__What is needed__
Find the lines in the listing below that include the word "Importing", and report how many there are, with nothing more.

__Data under study__
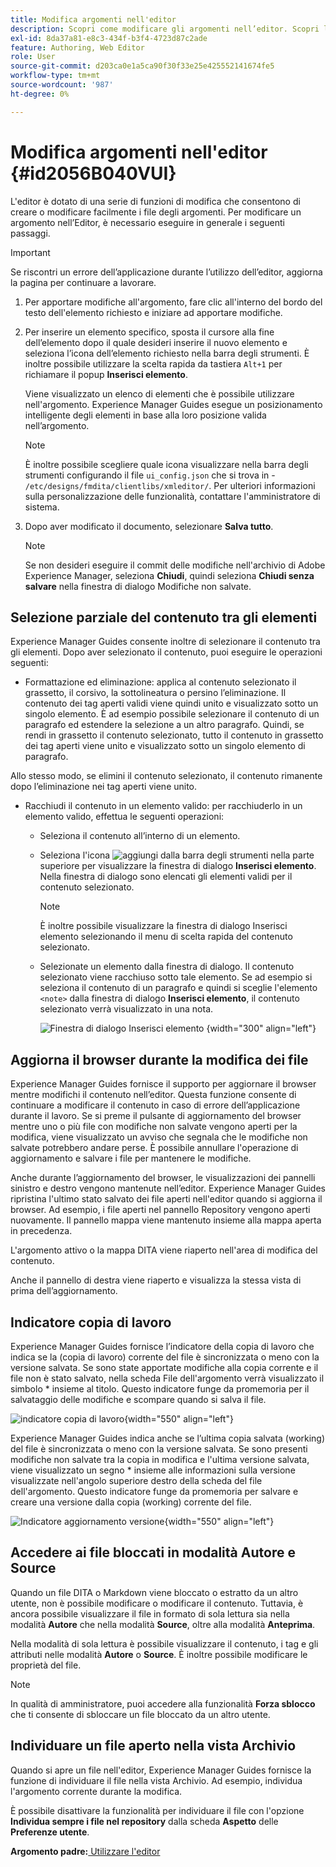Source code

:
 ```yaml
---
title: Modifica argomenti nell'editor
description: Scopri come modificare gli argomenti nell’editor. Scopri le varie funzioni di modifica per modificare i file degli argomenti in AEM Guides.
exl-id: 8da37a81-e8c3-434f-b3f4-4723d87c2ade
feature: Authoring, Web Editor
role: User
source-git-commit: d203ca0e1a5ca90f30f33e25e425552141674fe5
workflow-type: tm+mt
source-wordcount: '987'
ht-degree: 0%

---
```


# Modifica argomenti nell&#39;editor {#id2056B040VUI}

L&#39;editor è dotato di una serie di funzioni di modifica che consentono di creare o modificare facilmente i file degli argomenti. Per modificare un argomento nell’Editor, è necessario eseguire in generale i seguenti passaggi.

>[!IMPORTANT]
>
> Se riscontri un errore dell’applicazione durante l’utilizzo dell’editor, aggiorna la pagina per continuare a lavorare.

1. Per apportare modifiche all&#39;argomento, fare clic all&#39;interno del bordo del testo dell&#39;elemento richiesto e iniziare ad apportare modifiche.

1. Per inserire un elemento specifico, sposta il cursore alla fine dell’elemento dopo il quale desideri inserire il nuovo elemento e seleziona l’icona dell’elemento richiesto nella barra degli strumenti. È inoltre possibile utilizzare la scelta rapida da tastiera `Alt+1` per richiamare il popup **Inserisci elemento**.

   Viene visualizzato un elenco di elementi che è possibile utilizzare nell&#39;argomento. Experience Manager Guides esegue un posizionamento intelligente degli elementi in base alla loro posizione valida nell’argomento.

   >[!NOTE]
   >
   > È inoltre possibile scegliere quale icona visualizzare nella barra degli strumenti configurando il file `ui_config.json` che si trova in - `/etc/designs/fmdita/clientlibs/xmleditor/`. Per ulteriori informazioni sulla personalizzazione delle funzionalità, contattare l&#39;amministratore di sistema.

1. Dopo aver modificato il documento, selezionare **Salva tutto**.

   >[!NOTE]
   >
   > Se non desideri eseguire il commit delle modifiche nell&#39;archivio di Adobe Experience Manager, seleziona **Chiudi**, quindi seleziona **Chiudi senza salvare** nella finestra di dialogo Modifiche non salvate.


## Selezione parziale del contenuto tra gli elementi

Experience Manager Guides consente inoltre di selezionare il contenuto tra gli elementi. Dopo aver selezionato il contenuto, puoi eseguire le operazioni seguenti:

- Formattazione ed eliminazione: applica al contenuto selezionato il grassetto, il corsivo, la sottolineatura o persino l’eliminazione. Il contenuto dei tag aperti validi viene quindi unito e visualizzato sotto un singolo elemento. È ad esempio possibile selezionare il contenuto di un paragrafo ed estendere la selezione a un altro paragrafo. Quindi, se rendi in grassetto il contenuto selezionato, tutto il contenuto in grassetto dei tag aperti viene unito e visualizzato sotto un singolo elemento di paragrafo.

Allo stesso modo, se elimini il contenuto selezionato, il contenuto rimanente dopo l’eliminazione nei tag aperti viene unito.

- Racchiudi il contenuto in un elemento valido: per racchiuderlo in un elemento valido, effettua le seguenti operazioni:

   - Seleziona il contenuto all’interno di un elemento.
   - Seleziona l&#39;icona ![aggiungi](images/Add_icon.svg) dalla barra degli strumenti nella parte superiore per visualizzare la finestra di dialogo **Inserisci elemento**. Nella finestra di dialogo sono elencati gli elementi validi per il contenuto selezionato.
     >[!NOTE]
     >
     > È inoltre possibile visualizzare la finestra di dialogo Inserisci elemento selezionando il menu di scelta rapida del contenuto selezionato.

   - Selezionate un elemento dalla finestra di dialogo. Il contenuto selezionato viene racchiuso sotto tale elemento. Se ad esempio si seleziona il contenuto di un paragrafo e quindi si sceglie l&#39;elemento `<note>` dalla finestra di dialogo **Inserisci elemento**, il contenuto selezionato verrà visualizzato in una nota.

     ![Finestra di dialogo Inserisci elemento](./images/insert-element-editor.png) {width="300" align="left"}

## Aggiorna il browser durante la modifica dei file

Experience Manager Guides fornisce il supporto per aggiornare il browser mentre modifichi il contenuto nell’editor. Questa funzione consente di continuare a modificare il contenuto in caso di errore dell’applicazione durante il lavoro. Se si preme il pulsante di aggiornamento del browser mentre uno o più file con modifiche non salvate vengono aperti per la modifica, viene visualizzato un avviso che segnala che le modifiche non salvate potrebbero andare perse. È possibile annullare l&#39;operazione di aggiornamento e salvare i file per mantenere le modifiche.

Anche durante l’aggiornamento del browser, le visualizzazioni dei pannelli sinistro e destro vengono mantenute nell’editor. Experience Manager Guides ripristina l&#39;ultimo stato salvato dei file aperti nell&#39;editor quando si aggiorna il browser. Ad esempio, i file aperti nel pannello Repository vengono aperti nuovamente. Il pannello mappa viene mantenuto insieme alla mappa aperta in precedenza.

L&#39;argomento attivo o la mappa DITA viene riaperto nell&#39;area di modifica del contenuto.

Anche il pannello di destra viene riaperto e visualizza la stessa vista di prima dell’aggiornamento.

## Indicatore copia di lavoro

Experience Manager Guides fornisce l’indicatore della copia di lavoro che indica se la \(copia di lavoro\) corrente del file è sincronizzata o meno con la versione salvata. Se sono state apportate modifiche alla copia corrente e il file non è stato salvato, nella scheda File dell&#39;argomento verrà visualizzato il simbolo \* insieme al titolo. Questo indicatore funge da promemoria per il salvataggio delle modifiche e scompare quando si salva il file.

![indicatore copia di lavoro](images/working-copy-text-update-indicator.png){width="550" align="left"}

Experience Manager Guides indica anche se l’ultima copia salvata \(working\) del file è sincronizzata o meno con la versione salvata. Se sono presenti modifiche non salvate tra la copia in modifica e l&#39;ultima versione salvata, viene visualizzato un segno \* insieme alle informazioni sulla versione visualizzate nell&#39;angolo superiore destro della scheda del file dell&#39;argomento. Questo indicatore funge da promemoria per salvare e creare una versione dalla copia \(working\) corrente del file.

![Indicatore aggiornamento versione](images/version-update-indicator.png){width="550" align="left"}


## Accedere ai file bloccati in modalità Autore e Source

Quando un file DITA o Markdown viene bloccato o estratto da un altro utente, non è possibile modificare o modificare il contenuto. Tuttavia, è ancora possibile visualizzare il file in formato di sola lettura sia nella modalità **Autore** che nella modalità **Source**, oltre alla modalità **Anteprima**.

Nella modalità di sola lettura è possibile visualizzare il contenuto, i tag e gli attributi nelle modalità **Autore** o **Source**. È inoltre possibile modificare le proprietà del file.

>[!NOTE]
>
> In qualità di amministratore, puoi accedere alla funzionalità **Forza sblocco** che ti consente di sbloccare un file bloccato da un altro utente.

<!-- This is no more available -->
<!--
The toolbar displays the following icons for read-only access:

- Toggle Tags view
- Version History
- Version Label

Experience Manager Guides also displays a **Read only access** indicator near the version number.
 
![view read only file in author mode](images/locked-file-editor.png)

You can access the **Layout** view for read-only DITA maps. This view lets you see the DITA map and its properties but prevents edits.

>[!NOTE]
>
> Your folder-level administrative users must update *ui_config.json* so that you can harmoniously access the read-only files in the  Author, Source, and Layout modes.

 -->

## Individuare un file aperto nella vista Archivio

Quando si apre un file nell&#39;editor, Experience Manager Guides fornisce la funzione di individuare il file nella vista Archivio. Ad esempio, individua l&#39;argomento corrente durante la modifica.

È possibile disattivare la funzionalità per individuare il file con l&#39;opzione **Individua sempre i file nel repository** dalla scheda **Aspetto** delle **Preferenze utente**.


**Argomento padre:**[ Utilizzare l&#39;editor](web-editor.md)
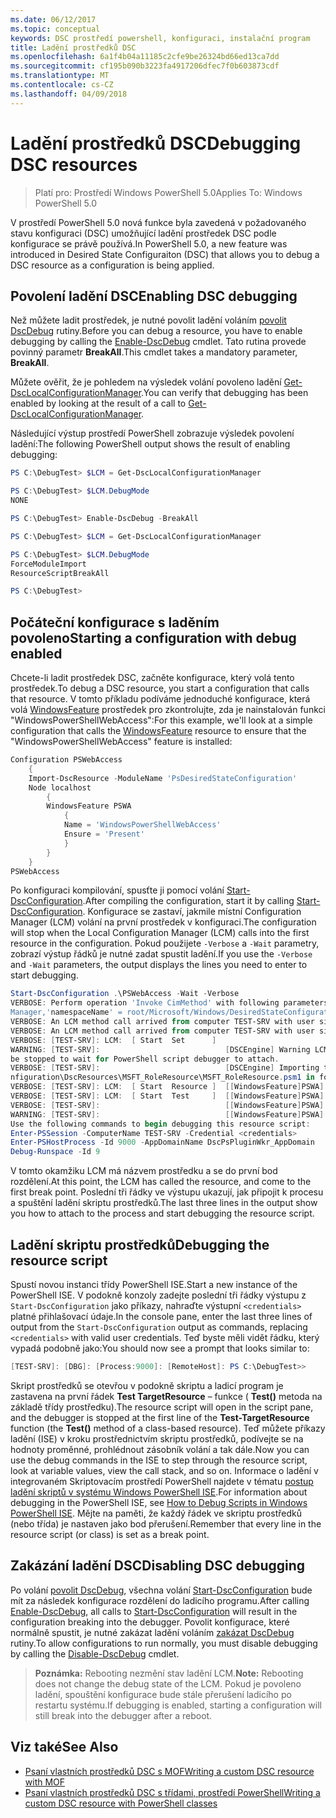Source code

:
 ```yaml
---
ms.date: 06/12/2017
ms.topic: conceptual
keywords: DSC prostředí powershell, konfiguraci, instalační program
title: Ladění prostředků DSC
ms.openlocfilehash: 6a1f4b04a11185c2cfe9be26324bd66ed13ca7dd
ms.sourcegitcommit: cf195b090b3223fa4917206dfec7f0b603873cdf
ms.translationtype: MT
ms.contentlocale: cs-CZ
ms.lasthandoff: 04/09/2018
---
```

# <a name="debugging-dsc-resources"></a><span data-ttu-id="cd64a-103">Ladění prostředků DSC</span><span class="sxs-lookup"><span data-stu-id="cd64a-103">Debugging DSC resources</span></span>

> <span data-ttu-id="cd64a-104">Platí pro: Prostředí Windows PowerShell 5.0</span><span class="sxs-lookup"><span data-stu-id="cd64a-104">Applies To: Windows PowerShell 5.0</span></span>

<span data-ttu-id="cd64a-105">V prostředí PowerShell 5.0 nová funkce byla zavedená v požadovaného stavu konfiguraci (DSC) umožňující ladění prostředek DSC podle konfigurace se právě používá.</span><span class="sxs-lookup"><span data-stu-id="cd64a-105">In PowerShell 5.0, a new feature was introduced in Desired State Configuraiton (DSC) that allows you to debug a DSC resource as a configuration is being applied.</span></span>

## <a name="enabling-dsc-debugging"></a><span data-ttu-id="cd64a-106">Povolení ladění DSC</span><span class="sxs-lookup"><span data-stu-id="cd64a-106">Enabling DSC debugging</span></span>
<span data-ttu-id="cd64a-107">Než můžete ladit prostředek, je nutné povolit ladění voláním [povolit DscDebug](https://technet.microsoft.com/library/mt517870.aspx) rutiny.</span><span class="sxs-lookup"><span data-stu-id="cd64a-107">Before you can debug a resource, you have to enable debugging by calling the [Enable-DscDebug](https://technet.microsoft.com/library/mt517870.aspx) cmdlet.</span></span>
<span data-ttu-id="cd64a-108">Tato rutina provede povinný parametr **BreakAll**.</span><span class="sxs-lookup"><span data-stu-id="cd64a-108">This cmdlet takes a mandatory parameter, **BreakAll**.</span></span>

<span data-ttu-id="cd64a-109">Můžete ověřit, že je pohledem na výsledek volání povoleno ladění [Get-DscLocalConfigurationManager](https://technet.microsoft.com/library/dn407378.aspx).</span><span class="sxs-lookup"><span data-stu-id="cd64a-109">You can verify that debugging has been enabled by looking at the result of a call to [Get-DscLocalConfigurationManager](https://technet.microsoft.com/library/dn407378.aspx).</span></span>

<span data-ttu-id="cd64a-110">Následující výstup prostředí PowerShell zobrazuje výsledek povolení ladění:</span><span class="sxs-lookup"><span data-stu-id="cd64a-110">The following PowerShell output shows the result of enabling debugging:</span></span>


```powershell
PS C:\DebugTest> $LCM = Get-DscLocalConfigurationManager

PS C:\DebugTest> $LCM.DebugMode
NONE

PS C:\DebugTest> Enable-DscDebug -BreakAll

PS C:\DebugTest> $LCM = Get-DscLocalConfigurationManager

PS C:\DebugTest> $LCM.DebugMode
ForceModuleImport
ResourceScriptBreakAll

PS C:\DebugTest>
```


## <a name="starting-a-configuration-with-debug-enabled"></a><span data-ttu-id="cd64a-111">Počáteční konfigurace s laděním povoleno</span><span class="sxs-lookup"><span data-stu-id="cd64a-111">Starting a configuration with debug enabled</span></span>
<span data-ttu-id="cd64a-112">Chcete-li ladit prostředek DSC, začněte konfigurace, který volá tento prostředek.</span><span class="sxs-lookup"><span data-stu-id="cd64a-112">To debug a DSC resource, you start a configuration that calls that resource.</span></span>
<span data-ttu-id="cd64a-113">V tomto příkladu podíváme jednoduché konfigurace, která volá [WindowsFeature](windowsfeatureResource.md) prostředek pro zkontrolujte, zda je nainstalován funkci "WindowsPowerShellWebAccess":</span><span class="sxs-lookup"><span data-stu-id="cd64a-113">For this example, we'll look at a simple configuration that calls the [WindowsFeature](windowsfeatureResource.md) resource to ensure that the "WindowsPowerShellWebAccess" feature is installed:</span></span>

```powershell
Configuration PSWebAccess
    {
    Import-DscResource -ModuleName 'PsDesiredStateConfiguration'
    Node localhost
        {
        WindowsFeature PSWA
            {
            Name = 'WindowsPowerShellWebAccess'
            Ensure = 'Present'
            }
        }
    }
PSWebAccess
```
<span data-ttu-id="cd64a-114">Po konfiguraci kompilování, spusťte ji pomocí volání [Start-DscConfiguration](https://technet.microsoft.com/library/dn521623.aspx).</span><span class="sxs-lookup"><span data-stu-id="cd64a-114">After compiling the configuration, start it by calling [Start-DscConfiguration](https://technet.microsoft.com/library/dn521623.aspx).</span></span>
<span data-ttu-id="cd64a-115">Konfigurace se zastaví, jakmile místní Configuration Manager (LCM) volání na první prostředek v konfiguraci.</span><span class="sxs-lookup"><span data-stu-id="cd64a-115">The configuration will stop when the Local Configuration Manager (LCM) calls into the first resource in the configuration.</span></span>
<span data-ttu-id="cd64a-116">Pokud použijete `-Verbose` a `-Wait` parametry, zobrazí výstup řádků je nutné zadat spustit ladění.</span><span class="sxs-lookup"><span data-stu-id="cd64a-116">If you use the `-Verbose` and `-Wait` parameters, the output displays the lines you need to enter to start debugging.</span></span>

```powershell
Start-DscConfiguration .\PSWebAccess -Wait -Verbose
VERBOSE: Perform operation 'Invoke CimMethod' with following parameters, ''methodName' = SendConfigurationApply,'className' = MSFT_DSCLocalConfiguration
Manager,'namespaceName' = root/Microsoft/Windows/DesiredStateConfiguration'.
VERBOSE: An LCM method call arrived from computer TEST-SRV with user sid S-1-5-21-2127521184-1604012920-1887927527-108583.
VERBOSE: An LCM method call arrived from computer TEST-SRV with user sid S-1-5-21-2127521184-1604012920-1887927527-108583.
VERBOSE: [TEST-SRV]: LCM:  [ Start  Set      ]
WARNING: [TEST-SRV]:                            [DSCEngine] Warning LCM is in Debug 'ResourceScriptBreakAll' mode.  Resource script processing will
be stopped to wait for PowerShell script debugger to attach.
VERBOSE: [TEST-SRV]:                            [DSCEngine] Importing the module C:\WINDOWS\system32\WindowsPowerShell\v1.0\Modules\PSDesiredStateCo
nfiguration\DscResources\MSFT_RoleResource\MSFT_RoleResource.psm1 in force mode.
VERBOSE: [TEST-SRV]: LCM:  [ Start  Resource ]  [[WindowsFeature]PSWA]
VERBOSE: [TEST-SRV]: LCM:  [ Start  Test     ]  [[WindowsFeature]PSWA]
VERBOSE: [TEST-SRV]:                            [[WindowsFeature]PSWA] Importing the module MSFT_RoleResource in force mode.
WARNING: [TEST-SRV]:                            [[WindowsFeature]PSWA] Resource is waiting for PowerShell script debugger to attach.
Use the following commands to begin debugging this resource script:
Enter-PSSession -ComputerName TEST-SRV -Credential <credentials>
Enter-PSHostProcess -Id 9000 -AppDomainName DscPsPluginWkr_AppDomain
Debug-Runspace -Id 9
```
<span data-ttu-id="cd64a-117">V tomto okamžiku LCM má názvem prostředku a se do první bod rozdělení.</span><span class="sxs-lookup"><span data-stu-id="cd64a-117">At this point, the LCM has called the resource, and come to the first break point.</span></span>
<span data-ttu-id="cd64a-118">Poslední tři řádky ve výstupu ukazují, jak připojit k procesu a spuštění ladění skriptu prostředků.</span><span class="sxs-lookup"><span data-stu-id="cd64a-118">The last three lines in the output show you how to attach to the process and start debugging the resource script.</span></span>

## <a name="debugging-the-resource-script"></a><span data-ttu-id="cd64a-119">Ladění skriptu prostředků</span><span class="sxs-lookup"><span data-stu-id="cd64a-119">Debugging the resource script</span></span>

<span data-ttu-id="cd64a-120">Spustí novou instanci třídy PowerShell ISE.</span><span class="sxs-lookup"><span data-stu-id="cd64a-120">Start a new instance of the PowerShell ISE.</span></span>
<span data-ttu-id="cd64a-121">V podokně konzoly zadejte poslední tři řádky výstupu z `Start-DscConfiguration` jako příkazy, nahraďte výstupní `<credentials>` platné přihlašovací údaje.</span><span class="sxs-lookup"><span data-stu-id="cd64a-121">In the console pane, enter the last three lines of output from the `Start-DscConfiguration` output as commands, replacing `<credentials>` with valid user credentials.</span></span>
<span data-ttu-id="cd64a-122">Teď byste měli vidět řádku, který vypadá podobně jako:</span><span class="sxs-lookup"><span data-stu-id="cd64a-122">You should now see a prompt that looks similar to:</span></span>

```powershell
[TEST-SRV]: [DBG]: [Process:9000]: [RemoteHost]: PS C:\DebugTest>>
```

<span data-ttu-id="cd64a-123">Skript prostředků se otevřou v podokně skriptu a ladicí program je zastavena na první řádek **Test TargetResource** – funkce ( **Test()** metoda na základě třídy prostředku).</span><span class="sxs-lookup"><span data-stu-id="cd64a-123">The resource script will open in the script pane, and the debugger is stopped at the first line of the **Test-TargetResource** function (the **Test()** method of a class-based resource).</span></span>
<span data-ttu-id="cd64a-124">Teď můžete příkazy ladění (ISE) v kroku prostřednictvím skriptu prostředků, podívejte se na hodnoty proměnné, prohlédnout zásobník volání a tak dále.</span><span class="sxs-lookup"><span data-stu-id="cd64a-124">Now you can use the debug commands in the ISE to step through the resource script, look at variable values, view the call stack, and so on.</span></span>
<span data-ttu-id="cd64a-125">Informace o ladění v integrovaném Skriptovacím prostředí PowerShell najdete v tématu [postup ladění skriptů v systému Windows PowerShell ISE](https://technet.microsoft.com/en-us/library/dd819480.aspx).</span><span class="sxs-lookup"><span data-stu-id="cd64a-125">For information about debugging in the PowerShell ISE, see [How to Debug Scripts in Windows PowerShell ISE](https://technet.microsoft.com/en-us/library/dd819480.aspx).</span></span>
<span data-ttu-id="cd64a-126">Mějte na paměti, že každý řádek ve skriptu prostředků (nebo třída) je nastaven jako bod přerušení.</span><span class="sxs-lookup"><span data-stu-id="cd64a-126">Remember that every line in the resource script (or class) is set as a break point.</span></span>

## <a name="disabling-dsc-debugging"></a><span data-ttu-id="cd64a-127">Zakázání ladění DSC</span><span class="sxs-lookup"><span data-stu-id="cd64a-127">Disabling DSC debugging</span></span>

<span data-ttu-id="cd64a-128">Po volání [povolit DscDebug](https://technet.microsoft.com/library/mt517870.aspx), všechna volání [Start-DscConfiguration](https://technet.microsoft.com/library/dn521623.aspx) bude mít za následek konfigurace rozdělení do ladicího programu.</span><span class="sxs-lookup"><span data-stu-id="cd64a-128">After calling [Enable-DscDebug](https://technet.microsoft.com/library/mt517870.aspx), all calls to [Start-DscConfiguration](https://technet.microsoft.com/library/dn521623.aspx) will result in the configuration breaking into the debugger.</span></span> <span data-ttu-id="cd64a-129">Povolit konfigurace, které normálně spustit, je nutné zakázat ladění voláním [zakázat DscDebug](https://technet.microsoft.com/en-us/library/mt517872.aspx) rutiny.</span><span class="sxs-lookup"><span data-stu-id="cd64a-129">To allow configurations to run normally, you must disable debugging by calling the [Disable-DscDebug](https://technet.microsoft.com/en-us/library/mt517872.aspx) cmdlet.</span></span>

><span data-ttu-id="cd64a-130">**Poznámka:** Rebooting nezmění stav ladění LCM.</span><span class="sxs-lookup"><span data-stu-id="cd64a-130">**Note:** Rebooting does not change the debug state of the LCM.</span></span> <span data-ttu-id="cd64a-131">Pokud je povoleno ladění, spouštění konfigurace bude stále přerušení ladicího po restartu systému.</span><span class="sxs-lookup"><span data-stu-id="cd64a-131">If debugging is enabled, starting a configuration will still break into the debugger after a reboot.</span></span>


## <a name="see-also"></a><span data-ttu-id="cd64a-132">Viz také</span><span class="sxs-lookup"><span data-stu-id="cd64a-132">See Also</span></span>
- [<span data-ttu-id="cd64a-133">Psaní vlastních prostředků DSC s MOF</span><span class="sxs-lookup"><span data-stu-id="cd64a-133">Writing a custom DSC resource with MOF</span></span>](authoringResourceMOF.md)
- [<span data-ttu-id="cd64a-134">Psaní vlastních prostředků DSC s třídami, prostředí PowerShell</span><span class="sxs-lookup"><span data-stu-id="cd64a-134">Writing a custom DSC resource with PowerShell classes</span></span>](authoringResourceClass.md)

__Response below__
2